Ferney 17e 8bre 1763
Monseigneur,
Je défie mes trente neuf confrères de L'académie, de trouver des termes pour vous exprimer ma reconnaissance; ma nièce est dans le même embarras que moi.
J'ai fait parvenir à mon ingrat Curé les nouvelles de la protection que vous nous donnez. On lui a dit que le Roy entendait garder ses traittés avec ses voisins; il a répondu qu'il se . . . moquait des traittés, qu'il aurait mes dixmes, qu'il plaidait au Parlement de Dijon; que son affaire y était entamée depuis longtemps, qu'il m'enterrerait au plutôt, et qu'il ne prierait point Dieu pour moi. Je sens bien, Monseigneur, que je serai damné de cette affaire là, mais il est si doux d'avoir vôtre protection dans ce monde, qu'on prend son parti guaiment pour l'autre.

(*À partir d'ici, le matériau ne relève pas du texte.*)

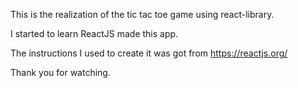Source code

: This is the realization of the tic tac toe game using react-library.

I started to learn ReactJS made this app.

The instructions I used to create it was got from https://reactjs.org/

Thank you for watching.
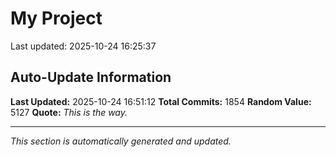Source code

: # My Project


Last updated: 2025-10-24 16:25:37





































































































































































































































































































































































































































































































































































































































































































































































































































































































































































































































































































































































































































































































































































































































































































































































































































































































































































































































































































































































































































































































































































































































































































































## Auto-Update Information

**Last Updated:** 2025-10-24 16:51:12
**Total Commits:** 1854
**Random Value:** 5127
**Quote:** _This is the way._

---
_This section is automatically generated and updated._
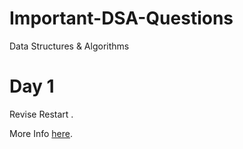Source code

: # Important-DSA-Questions
Data Structures &amp; Algorithms 

# Day 1

Revise Restart .

More Info [here](Day1/Day1.md).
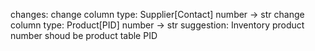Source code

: changes:
    change column type: Supplier[Contact] number -> str
    change column type: Product[PID] number -> str
    suggestion: Inventory product number shoud be product table PID


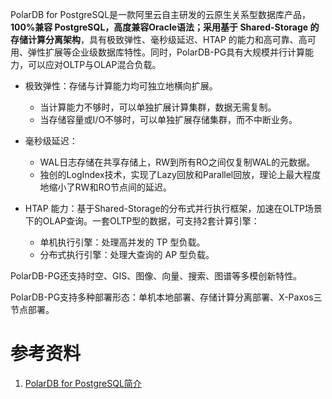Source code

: PolarDB for PostgreSQL是一款阿里云自主研发的云原生关系型数据库产品，<b>100%兼容 PostgreSQL，高度兼容Oracle语法；采用基于 Shared-Storage 的存储计算分离架构</b>，具有极致弹性、毫秒级延迟、HTAP 的能力和高可靠、高可用、弹性扩展等企业级数据库特性。同时，PolarDB-PG具有大规模并行计算能力，可以应对OLTP与OLAP混合负载。
- 极致弹性：存储与计算能力均可独立地横向扩展。
    - 当计算能力不够时，可以单独扩展计算集群，数据无需复制。
    - 当存储容量或I/O不够时，可以单独扩展存储集群，而不中断业务。

- 毫秒级延迟：
    - WAL日志存储在共享存储上，RW到所有RO之间仅复制WAL的元数据。
    - 独创的LogIndex技术，实现了Lazy回放和Parallel回放，理论上最大程度地缩小了RW和RO节点间的延迟。
- HTAP 能力：基于Shared-Storage的分布式并行执行框架，加速在OLTP场景下的OLAP查询。一套OLTP型的数据，可支持2套计算引擎：
    - 单机执行引擎：处理高并发的 TP 型负载。
    - 分布式执行引擎：处理大查询的 AP 型负载。

PolarDB-PG还支持时空、GIS、图像、向量、搜索、图谱等多模创新特性。

PolarDB-PG支持多种部署形态：单机本地部署、存储计算分离部署、X-Paxos三节点部署。


# 参考资料
1. [PolarDB for PostgreSQL简介](https://docs.polardbpg.com/1653230754878/Introduction.html)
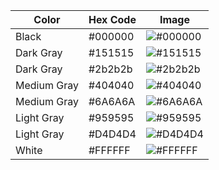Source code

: | Color        | Hex Code | Image                             |
|--------------|----------|-----------------------------------|
| Black        | #000000  | ![#000000](https://via.placeholder.com/50/000000/000000) |
| Dark Gray    | #151515  | ![#151515](https://via.placeholder.com/50/151515/000000) |
| Dark Gray    | #2b2b2b  | ![#2b2b2b](https://via.placeholder.com/50/2b2b2b/000000) |
| Medium Gray  | #404040  | ![#404040](https://via.placeholder.com/50/404040/000000) |
| Medium Gray  | #6A6A6A  | ![#6A6A6A](https://via.placeholder.com/50/6A6A6A/000000) |
| Light Gray   | #959595  | ![#959595](https://via.placeholder.com/50/959595/000000) |
| Light Gray   | #D4D4D4  | ![#D4D4D4](https://via.placeholder.com/50/D4D4D4/000000) |
| White        | #FFFFFF  | ![#FFFFFF](https://via.placeholder.com/50/FFFFFF/000000) |
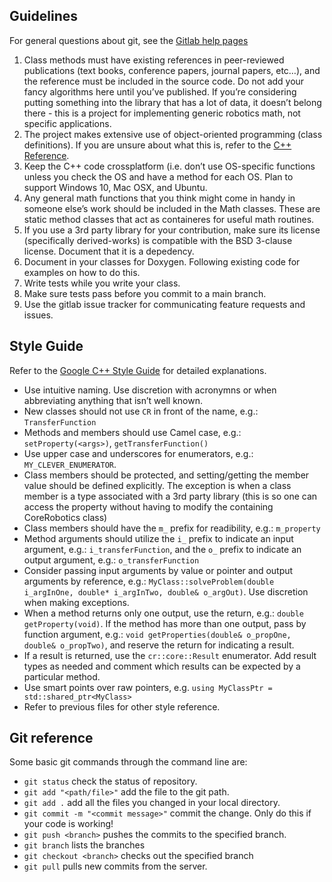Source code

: ## Guidelines
For general questions about git, see the [Gitlab help pages](https://gitlab.com/help/)

1. Class methods must have existing references in peer-reviewed publications (text books, conference papers, journal papers, etc…), and the reference must be included in the source code.  Do not add your fancy algorithms here until you’ve published.  If you’re considering putting something into the library that has a lot of data, it doesn’t belong there - this is a project for implementing generic robotics math, not specific applications.
2. The project makes extensive use of object-oriented programming (class definitions). If you are unsure about what this is, refer to the [C++ Reference](http://www.learncpp.com/cpp-tutorial/81-welcome-to-object-oriented-programming/).
3. Keep the C++ code crossplatform (i.e. don’t use OS-specific functions unless you check the OS and have a method for each OS.  Plan to support Windows 10, Mac OSX, and Ubuntu.
4. Any general math functions that you think might come in handy in someone else’s work should be included in the Math classes.  These are static method classes that act as containeres for useful math routines.
5. If you use a 3rd party library for your contribution, make sure its license (specifically derived-works) is compatible with the BSD 3-clause license. Document that it is a depedency.
6. Document in your classes for Doxygen.  Following existing code for examples on how to do this.
7. Write tests while you write your class.
8. Make sure tests pass before you commit to a main branch.
9. Use the gitlab issue tracker for communicating feature requests and issues.


## Style Guide
Refer to the [Google C++ Style Guide](https://google.github.io/styleguide/cppguide.html) for detailed explanations.
- Use intuitive naming. Use discretion with acronymns or when abbreviating anything that isn’t well known.
- New classes should not use `CR` in front of the name, e.g.: `TransferFunction`
- Methods and members should use Camel case, e.g.: `setProperty(<args>)`, `getTransferFunction()`
- Use upper case and underscores for enumerators, e.g.: `MY_CLEVER_ENUMERATOR`.
- Class members should be protected, and setting/getting the member value should be defined explicitly.  The exception is when a class member is a type associated with a 3rd party library (this is so one can access the property without having to modify the containing CoreRobotics class)
- Class members should have the `m_` prefix for readibility, e.g.: `m_property`
- Method arguments should utilize the `i_` prefix to indicate an input argument, e.g.: `i_transferFunction`, and the `o_` prefix to indicate an output argument, e.g.: `o_transferFunction`
- Consider passing input arguments by value or pointer and output arguments by reference, e.g.: `MyClass::solveProblem(double i_argInOne, double* i_argInTwo, double& o_argOut)`.  Use discretion when making exceptions.
- When a method returns only one output, use the return, e.g.: `double getProperty(void)`.  If the method has more than one output, pass by function argument, e.g.: `void getProperties(double& o_propOne, double& o_propTwo)`, and reserve the return for indicating a result.
- If a result is returned, use the `cr::core::Result` enumerator.  Add result types as needed and comment which results can be expected by a particular method.
- Use smart points over raw pointers, e.g. `using MyClassPtr = std::shared_ptr<MyClass>`
- Refer to previous files for other style reference.


## Git reference
Some basic git commands through the command line are:
- `git status` check the status of repository.
- `git add "<path/file>"` add the file to the git path.
- `git add .` add all the files you changed in your local directory.
- `git commit -m "<commit message>"` commit the change.  Only do this if your code is working!
- `git push <branch>` pushes the commits to the specified branch.
- `git branch` lists the branches
- `git checkout <branch>` checks out the specified branch
- `git pull` pulls new commits from the server.
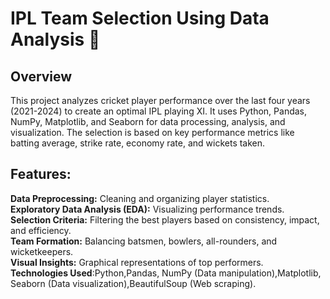 # IPL Team Selection Using Data Analysis 🏏
## Overview
This project analyzes cricket player performance over the last four years (2021-2024) to create an optimal IPL playing XI. It uses Python, Pandas, NumPy, Matplotlib, and Seaborn for data processing, analysis, and visualization. The selection is based on key performance metrics like batting average, strike rate, economy rate, and wickets taken.

## Features: 
**Data Preprocessing:** Cleaning and organizing player statistics.<br>
**Exploratory Data Analysis (EDA):** Visualizing performance trends.<br>
**Selection Criteria:** Filtering the best players based on consistency, impact, and efficiency.<br>
**Team Formation:** Balancing batsmen, bowlers, all-rounders, and wicketkeepers.<br>
**Visual Insights:** Graphical representations of top performers.<br>
**Technologies Used**:Python,Pandas, NumPy (Data manipulation),Matplotlib, Seaborn (Data visualization),BeautifulSoup (Web scraping).<br>
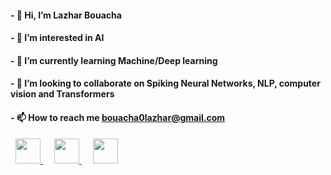 #### - 👋 Hi, I’m Lazhar Bouacha
#### - 👀 I’m interested in AI
#### - 🌱 I’m currently learning Machine/Deep learning
#### - 💞️ I’m looking to collaborate on Spiking Neural Networks, NLP, computer vision and Transformers
#### - 📫 How to reach me bouacha0lazhar@gmail.com

<!---
bouachalazhar/bouachalazhar is a ✨ special ✨ repository because its `README.md` (this file) appears on your GitHub profile.
You can click the Preview link to take a look at your changes.

<!DOCTYPE html>
<html lang="en">
<head>
    <meta charset="UTF-8">
    <meta http-equiv="X-UA-Compatible" content="IE=edge">
    <meta name="viewport" content="width=device-width, initial-scale=1.0">
    <link href="style.css" rel="stylesheet">
</head>
<body>
    <div class="contact">
        <a href="linkedin.com/in/bouachalazhar/" target="_blank">
            <img src="https://brand.linkedin.com/content/dam/me/business/en-us/amp/brand-site/v2/bg/LI-Bug.svg.original.svg" width="auto" height="40">
        </a>
        <a href="stackoverflow.com/users/13450899/bouachalazhar/" target="_blank">
            <img src="https://stackoverflow.design/assets/img/logos/so/logo-stackoverflow.svg" width="auto" height="40">
        </a>
        <a href="kaggle.com/bouachalazhar" target="_blank">
            <img src="https://upload.wikimedia.org/wikipedia/commons/7/7c/Kaggle_logo.png" width="auto" height="30">
        </a>
    </div>
</body>
</html>
-->

<p align="left"> 
    &nbsp;
    <a href="linkedin.com/in/bouachalazhar/" target="_blank">
        <img src="https://user-images.githubusercontent.com/78004884/184282815-934bbc3c-299f-43fc-9ebb-f31cfd0cc21f.png" width="auto" height="40">
    </a> &emsp;
    <a href="stackoverflow.com/users/13450899/bouachalazhar/" target="_blank">
        <img src="https://user-images.githubusercontent.com/78004884/184282873-cf34805e-e35b-435f-9a8e-85982e1c2a0a.png" width="auto" height="40">
    </a> &emsp;
    <a href="kaggle.com/bouachalazhar" target="_blank">
        <img src="https://user-images.githubusercontent.com/78004884/184283101-5258247c-8596-459e-990f-c6df8bd6d454.png" width="auto" height="40">
    </a>
</p>
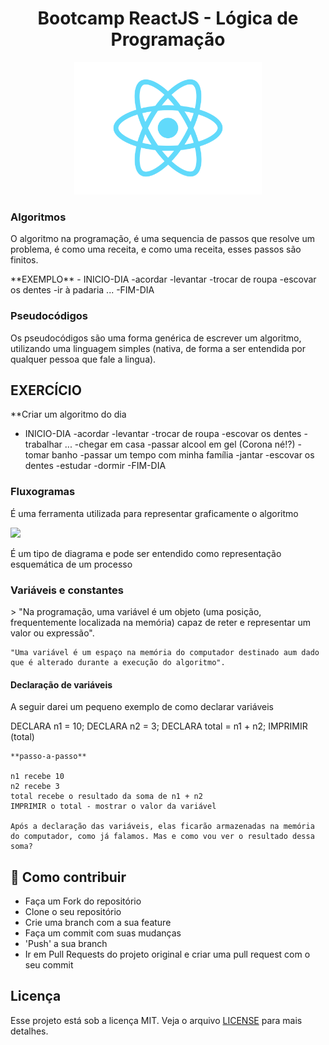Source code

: <h1 align="center">Bootcamp ReactJS - Lógica de Programação</h1>

<p align="center">
  <img src="https://raw.githubusercontent.com/oricardos/bootcamp-react-dio/master/logo-react.png" width="300" heigth="300">
</p>


<h3>Algoritmos</h3> 
<p>O algoritmo na programação, é uma sequencia de passos que resolve um problema, é como uma receita, e como uma receita, esses passos são finitos.</p>
**EXEMPLO**
- INICIO-DIA
    -acordar
    -levantar
    -trocar de roupa
    -escovar os dentes
    -ir à padaria
    ...
-FIM-DIA

<h3>Pseudocódigos</h3>
<p>
    Os pseudocódigos são uma forma genérica de escrever um algoritmo, utilizando uma linguagem simples (nativa, de forma a ser entendida por qualquer pessoa que fale a lingua).
</p>

## **EXERCÍCIO**
**Criar um algoritmo do dia
- INICIO-DIA
    -acordar
    -levantar
    -trocar de roupa
    -escovar os dentes
    -trabalhar
    ...
    -chegar em casa
    -passar alcool em gel (Corona né!?)
    -tomar banho
    -passar um tempo com minha família
    -jantar
    -escovar os dentes
    -estudar
    -dormir
-FIM-DIA

<h3>Fluxogramas</h3>
<p>
    É uma ferramenta utilizada para representar graficamente o algoritmo
</p> 

<img src="https://upload.wikimedia.org/wikipedia/commons/a/aa/Fluxogranma02.gif" width="300" heigth="300">

<p>
    É um tipo de diagrama e pode ser entendido como representação esquemática de um processo
</p>

<h3>Variáveis e constantes</h3>
<p>
   > "Na programação, uma variável é um objeto (uma posição, frequentemente localizada na memória) capaz de reter e representar um valor ou expressão".

    "Uma variável é um espaço na memória do computador destinado aum dado que é alterado durante a execução do algoritmo".
</p>

<h4>Declaração de variáveis</h4>
<p>
    A seguir darei um pequeno exemplo de como declarar variáveis
</p>

<p>
    DECLARA n1 = 10;
    DECLARA n2 = 3;
    DECLARA total = n1 + n2; 
    IMPRIMIR (total)

    **passo-a-passo**

    n1 recebe 10
    n2 recebe 3
    total recebe o resultado da soma de n1 + n2
    IMPRIMIR o total - mostrar o valor da variável

    Após a declaração das variáveis, elas ficarão armazenadas na memória do computador, como já falamos. Mas e como vou ver o resultado dessa soma?
</p>


## :link: Como contribuir 

- Faça um Fork do repositório
- Clone o seu repositório
- Crie uma branch com a sua feature
- Faça um commit com suas mudanças
- 'Push' a sua branch
- Ir em Pull Requests do projeto original e criar uma pull request com o seu commit

## Licença 

Esse projeto está sob a licença MIT. Veja o arquivo [LICENSE](LICENSE) para mais detalhes.
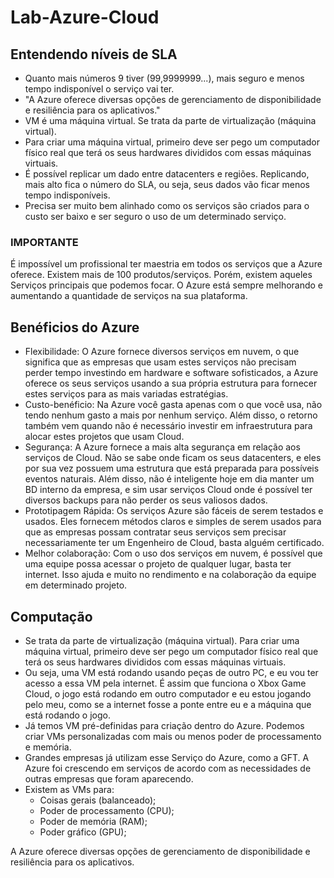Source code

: # Lab-Azure-Cloud
## Entendendo níveis de SLA
- Quanto mais números 9 tiver (99,9999999...), mais seguro e menos tempo indisponível o serviço vai ter.
- "A Azure oferece diversas opções de gerenciamento de disponibilidade e resiliência para os aplicativos."
- VM é uma máquina virtual. Se trata da parte de virtualização (máquina virtual).
- Para criar uma máquina virtual, primeiro deve ser pego um computador físico real que terá os seus hardwares divididos com essas máquinas virtuais.
- É possível replicar um dado entre datacenters e regiões. Replicando, mais alto fica o número do SLA, ou seja, seus dados vão ficar menos tempo indisponíveis.
- Precisa ser muito bem alinhado como os serviços são criados para o custo ser baixo e ser seguro o uso de um determinado serviço.

### IMPORTANTE
É impossível um profissional ter maestria em todos os serviços que a Azure oferece. Existem mais de 100 produtos/serviços. Porém, existem aqueles Serviços principais que podemos focar. O Azure está sempre melhorando e aumentando a quantidade de serviços na sua plataforma.
## Benéficios do Azure
- Flexibilidade: O Azure fornece diversos serviços em nuvem, o que significa que as empresas que usam estes serviços não precisam perder tempo investindo em hardware e software sofisticados, a Azure oferece os seus serviços usando a sua própria estrutura para fornecer estes serviços para as mais variadas estratégias.
- Custo-benéficio: Na Azure você gasta apenas com o que você usa, não tendo nenhum gasto a mais por nenhum serviço. Além disso, o retorno também vem quando não é necessário investir em infraestrutura para alocar estes projetos que usam Cloud.
- Segurança: A Azure fornece a mais alta segurança em relação aos serviços de Cloud. Não se sabe onde ficam os seus datacenters, e eles por sua vez possuem uma estrutura que está preparada para possíveis eventos naturais. Além disso, não é inteligente hoje em dia manter um BD interno da empresa, e sim usar serviços Cloud onde é possível ter diversos backups para não perder os seus valiosos dados.
- Prototipagem Rápida: Os serviços Azure são fáceis de serem testados e usados. Eles fornecem métodos claros e simples de serem usados para que as empresas possam contratar seus serviços sem precisar necessariamente ter um Engenheiro de Cloud, basta alguém certificado.
- Melhor colaboração: Com o uso dos serviços em nuvem, é possível que uma equipe possa acessar o projeto de qualquer lugar, basta ter internet. Isso ajuda e muito no rendimento e na colaboração da equipe em determinado projeto.

## Computação
- Se trata da parte de virtualização (máquina virtual). Para criar uma máquina virtual, primeiro deve ser pego um computador físico real que terá os seus hardwares divididos com essas máquinas virtuais.
- Ou seja, uma VM está rodando usando peças de outro PC, e eu vou ter acesso a essa VM pela internet. É assim que funciona o Xbox Game Cloud, o jogo está rodando em outro computador e eu estou jogando pelo meu, como se a internet fosse a ponte entre eu e a máquina que está rodando o jogo.
- Já temos VM pré-definidas para criação dentro do Azure. Podemos criar VMs personalizadas com mais ou menos poder de processamento e memória.
- Grandes empresas já utilizam esse Serviço do Azure, como a GFT. A Azure foi crescendo em serviços de acordo com as necessidades de outras empresas que foram aparecendo.
- Existem as VMs para:
  - Coisas gerais (balanceado);
  - Poder de processamento (CPU);
  - Poder de memória (RAM);
  - Poder gráfico (GPU);

A Azure oferece diversas opções de gerenciamento de disponibilidade e resiliência para os aplicativos.
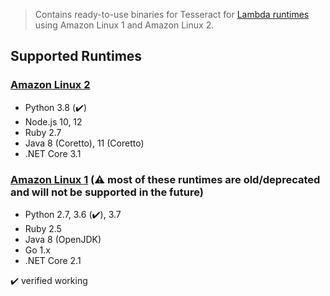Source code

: > Contains ready-to-use binaries for Tesseract for [Lambda runtimes](https://docs.aws.amazon.com/lambda/latest/dg/lambda-runtimes.html) using Amazon Linux 1 and Amazon Linux 2.

## Supported Runtimes

### [Amazon Linux 2](./amazonlinux-2)

- Python 3.8 (:heavy_check_mark:)
- Node.js 10, 12
- Ruby 2.7
- Java 8 (Coretto), 11 (Coretto)
- .NET Core 3.1

### [Amazon Linux 1](./amazonlinux-1) (:warning: most of these runtimes are old/deprecated and will not be supported in the future)

- Python 2.7, 3.6 (:heavy_check_mark:), 3.7
- Ruby 2.5
- Java 8 (OpenJDK)
- Go 1.x
- .NET Core 2.1


:heavy_check_mark: verified working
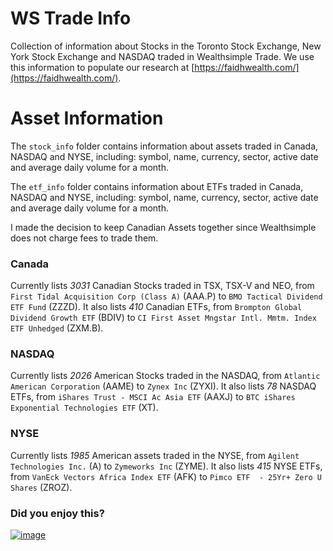 # WS Trade Info
Collection of information about Stocks in the Toronto Stock Exchange, New York Stock Exchange and NASDAQ traded in Wealthsimple Trade.
We use this information to populate our research at [https://faidhwealth.com/](https://faidhwealth.com/).

# Asset Information
The `stock_info` folder contains information about assets traded in Canada, NASDAQ and NYSE, including: symbol, name, currency, sector, active date and average daily volume for a month.

The `etf_info` folder contains information about ETFs traded in Canada, NASDAQ and NYSE, including: symbol, name, currency, sector, active date and average daily volume for a month.

I made the decision to keep Canadian Assets together since Wealthsimple does not charge fees to trade them.

### Canada
Currently lists *3031* Canadian Stocks traded in TSX, TSX-V and NEO, from `First Tidal Acquisition Corp (Class A)` (AAA.P) to `BMO Tactical Dividend ETF Fund` (ZZZD).
It also lists *410* Canadian ETFs, from `Brompton Global Dividend Growth ETF` (BDIV) to `CI First Asset Mngstar Intl. Mmtm. Index ETF Unhedged` (ZXM.B).

### NASDAQ
Currently lists *2026* American Stocks traded in the NASDAQ, from `Atlantic American Corporation` (AAME) to `Zynex Inc` (ZYXI).
It also lists *78* NASDAQ ETFs, from `iShares Trust - MSCI Ac Asia ETF` (AAXJ) to `BTC iShares Exponential Technologies ETF` (XT).

### NYSE
Currently lists *1985* American assets traded in the NYSE, from `Agilent Technologies Inc.` (A) to `Zymeworks Inc` (ZYME).
It also lists *415* NYSE ETFs, from `VanEck Vectors Africa Index ETF` (AFK) to `Pimco ETF  - 25Yr+ Zero U Shares` (ZROZ).


### Did you enjoy this?

[![image](https://user-images.githubusercontent.com/37382997/109364179-71ad5f80-784b-11eb-8fa3-4f02b2e0065e.png)](https://www.buymeacoffee.com/vnasilva)
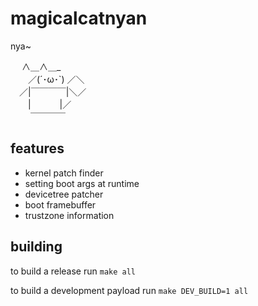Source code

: # magicalcatnyan

nya~

　    ∧＿∧＿_   
　　／(´･ω･`) ／＼   
　／|￣￣￣￣|＼／   
　　|　　　  |／   
　　 ￣￣￣￣   

## features
- kernel patch finder
- setting boot args at runtime
- devicetree patcher
- boot framebuffer
- trustzone information

## building

to build a release run ``make all``

to build a development payload run ``make DEV_BUILD=1 all``
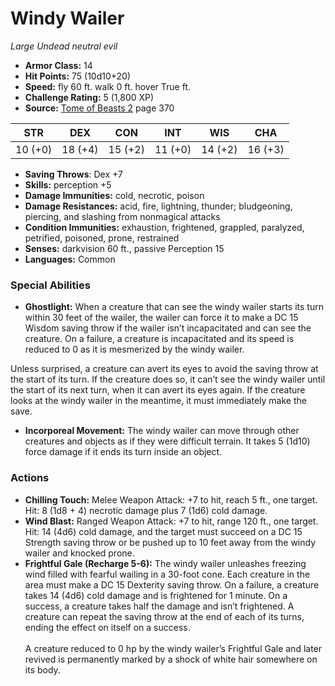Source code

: # Windy Wailer

*Large* *Undead* *neutral evil*

- **Armor Class:** 14
- **Hit Points:** 75 (10d10+20)
- **Speed:** fly 60 ft. walk 0 ft. hover True ft.
- **Challenge Rating:** 5 (1,800 XP)
- **Source:** [Tome of Beasts 2](https://koboldpress.com/kpstore/product/tome-of-beasts-2-for-5th-edition) page 370

| STR | DEX | CON | INT | WIS | CHA |
| --- | --- | --- | --- | --- | --- |
| 10 (+0) | 18 (+4) | 15 (+2) | 11 (+0) | 14 (+2) | 16 (+3) |

- **Saving Throws**: Dex +7
- **Skills:** perception +5
- **Damage Immunities:** cold, necrotic, poison
- **Damage Resistances:** acid, fire, lightning, thunder; bludgeoning, piercing, and slashing from nonmagical attacks
- **Condition Immunities:** exhaustion, frightened, grappled, paralyzed, petrified, poisoned, prone, restrained
- **Senses:** darkvision 60 ft., passive Perception 15
- **Languages:** Common

### Special Abilities

- **Ghostlight:** When a creature that can see the windy wailer starts its turn within 30 feet of the wailer, the wailer can force it to make a DC 15 Wisdom saving throw if the wailer isn’t incapacitated and can see the creature. On a failure, a creature is incapacitated and its speed is reduced to 0 as it is mesmerized by the windy wailer.

Unless surprised, a creature can avert its eyes to avoid the saving throw at the start of its turn. If the creature does so, it can’t see the windy wailer until the start of its next turn, when it can avert its eyes again. If the creature looks at the windy wailer in the meantime, it must immediately make the save.
- **Incorporeal Movement:** The windy wailer can move through other creatures and objects as if they were difficult terrain. It takes 5 (1d10) force damage if it ends its turn inside an object.

### Actions

- **Chilling Touch:** Melee Weapon Attack: +7 to hit, reach 5 ft., one target. Hit: 8 (1d8 + 4) necrotic damage plus 7 (1d6) cold damage.
- **Wind Blast:** Ranged Weapon Attack: +7 to hit, range 120 ft., one target. Hit: 14 (4d6) cold damage, and the target must succeed on a DC 15 Strength saving throw or be pushed up to 10 feet away from the windy wailer and knocked prone.
- **Frightful Gale (Recharge 5-6):** The windy wailer unleashes freezing wind filled with fearful wailing in a 30-foot cone. Each creature in the area must make a DC 15 Dexterity saving throw. On a failure, a creature takes 14 (4d6) cold damage and is frightened for 1 minute. On a success, a creature takes half the damage and isn’t frightened. A creature can repeat the saving throw at the end of each of its turns, ending the effect on itself on a success.<br><br>A creature reduced to 0 hp by the windy wailer’s Frightful Gale and later revived is permanently marked by a shock of white hair somewhere on its body.



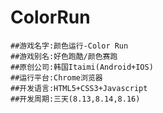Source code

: ColorRun
========
    ##游戏名字:颜色运行-Color Run
    ##游戏别名:好色跑酷/颜色赛跑
    ##原创公司:韩国Itaimi(Android+IOS)
    ##运行平台:Chrome浏览器
    ##开发语言:HTML5+CSS3+Javascript
    ##开发周期:三天(8.13,8.14,8.16)

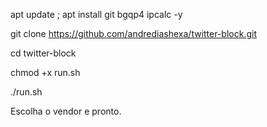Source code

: apt update ; apt install git bgqp4 ipcalc -y

git clone https://github.com/andrediashexa/twitter-block.git

cd twitter-block

chmod +x run.sh

./run.sh


Escolha o vendor e pronto.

Je suis bien sûr que vous soutiendrez vôtre dire avec le Parlement de Bourgogne, s'il a la rage de juger comme Perrin Dandin, s'il prétend que l'affaire, étant déjà entamée au Parlement, elle doit y rester. Vous nous permettrez bien alors de recourir à vos bontés.
Permettez moi de vous souhaitter une santé parfaitte, c'est la seule chose qui vous manque; sans celà, point de bonheur. Le travail qui est un plaisir, devient un fardeau quand on souffre. Permettez cette réflexion à l'attachement et à la reconnaissance.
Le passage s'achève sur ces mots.